*What you have to do*. Your answer should hold all lines of the entries that include the word "frametitle".

□ □ □ □ □ □ □

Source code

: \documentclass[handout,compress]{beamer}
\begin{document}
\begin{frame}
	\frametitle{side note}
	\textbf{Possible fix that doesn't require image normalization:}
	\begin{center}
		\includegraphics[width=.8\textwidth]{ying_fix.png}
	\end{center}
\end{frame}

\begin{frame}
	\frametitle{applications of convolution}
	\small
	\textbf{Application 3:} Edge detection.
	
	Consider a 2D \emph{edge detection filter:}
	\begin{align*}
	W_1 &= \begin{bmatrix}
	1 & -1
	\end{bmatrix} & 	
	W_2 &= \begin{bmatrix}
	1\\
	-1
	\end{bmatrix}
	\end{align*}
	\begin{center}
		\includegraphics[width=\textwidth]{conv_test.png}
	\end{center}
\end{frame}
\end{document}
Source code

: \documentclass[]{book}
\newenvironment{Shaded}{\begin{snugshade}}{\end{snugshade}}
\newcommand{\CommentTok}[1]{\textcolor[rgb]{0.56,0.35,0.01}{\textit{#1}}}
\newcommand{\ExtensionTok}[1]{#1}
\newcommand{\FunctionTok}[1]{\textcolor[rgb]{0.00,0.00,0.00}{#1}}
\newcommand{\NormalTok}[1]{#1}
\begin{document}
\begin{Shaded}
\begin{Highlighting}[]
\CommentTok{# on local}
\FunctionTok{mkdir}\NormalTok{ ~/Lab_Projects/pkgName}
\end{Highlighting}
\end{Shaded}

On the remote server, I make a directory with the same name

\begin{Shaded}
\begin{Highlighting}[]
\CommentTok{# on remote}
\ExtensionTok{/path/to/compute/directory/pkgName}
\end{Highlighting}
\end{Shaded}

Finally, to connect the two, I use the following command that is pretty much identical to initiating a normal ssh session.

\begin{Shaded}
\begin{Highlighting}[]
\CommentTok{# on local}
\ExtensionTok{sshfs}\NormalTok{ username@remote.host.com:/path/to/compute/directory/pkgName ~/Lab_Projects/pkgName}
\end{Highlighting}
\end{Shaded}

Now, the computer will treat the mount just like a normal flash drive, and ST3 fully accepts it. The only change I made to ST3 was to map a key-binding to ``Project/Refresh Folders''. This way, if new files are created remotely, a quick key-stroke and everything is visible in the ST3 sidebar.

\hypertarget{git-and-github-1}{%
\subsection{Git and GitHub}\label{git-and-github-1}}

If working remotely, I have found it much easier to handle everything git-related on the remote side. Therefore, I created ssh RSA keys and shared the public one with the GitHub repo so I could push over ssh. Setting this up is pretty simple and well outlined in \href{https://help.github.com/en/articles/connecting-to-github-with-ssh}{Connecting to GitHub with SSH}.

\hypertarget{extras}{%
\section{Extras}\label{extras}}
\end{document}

□ □ □ □ □ □ □

*Solution to this exercise*.
	\frametitle{side note}
	\frametitle{applications of convolution}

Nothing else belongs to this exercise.